There is an intriguing letter in The Times today about the difficulties of ensuring accurate translation of legal texts into diverse languages.
The author, Professor Muir Hunter, who had worked on official translations for the Foreign and Commonwealth Office, recalls that he had to work on the draft EEC bankruptcy convention, drafted in French, translated into German, Italian and Dutch, and then into English.
The result was so unsatisfactory that Prof. Hunter had to re-translate the text himself. The outcome was four master texts, each declared to be "authentic", in places markedly different in sense. "What will have happened to the EU constitution", Prof. Hunter asks, “after 20 or more teams of translators have been at work?”

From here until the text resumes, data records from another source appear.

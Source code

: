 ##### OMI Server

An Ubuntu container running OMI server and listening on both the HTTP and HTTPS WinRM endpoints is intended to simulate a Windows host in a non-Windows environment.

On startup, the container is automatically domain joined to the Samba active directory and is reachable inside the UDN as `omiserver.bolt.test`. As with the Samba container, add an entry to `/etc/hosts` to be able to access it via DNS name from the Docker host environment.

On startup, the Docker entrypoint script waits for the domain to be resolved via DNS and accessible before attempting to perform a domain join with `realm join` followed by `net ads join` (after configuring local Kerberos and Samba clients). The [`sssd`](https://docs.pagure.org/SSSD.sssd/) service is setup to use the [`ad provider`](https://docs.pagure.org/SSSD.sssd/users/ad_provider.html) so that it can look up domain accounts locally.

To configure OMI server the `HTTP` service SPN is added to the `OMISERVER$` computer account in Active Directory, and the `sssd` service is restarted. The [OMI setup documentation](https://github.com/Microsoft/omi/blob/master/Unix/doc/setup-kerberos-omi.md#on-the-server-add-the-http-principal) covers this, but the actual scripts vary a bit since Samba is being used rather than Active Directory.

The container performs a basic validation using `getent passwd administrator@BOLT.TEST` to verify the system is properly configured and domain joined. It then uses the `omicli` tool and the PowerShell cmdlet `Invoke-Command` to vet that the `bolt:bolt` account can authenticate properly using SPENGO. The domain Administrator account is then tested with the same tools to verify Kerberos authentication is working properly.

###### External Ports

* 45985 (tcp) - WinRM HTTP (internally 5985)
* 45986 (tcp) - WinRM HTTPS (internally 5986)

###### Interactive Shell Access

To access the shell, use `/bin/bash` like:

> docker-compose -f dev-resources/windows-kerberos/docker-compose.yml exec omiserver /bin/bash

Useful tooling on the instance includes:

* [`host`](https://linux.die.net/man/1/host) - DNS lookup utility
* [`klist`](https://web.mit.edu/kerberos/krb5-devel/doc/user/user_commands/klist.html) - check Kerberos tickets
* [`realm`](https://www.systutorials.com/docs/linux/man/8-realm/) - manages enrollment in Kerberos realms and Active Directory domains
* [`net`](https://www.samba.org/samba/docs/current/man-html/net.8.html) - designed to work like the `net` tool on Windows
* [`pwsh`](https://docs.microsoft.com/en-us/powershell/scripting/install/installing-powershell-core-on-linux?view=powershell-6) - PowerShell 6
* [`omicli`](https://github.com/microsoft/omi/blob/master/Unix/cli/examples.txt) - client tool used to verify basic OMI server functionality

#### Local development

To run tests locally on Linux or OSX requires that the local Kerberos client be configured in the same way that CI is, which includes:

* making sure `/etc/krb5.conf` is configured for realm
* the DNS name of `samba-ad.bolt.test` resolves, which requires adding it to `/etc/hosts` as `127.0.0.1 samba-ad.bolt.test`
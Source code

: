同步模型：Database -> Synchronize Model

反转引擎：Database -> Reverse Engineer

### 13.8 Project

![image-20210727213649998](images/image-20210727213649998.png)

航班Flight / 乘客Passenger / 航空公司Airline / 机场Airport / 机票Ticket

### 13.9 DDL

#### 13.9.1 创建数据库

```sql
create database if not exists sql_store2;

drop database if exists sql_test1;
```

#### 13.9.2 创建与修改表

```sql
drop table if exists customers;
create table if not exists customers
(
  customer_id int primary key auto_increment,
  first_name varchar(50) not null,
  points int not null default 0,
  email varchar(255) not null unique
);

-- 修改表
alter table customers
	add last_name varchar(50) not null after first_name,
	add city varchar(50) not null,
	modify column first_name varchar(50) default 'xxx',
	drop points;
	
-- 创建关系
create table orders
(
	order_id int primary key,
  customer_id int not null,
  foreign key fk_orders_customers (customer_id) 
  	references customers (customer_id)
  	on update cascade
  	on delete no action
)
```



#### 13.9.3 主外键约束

The question is well put, as we have direct experience of the old joke from the First World War, when the message to "send reinforcements, we're going to advance", got corrupted through multiple transmissions, to arrive at HQ – to the puzzlement of the recipients - as "send 3/4d, we're going to a dance".
In September 2001, Jeffrey Titford, then one of the two UKIP MEPs, gave a speech in the European Parliament on the European Aviation Safety Agency.
The report, produced by rapporteur Ingo Schmitt, could best be described as a "dog's dinner", which left Jeffrey to conclude his speech with the comment, "What a mess Herr Schmitt". This was duly recorded in the English text as "What a Messerschmidt" (sic). God knows what the Germans made of it.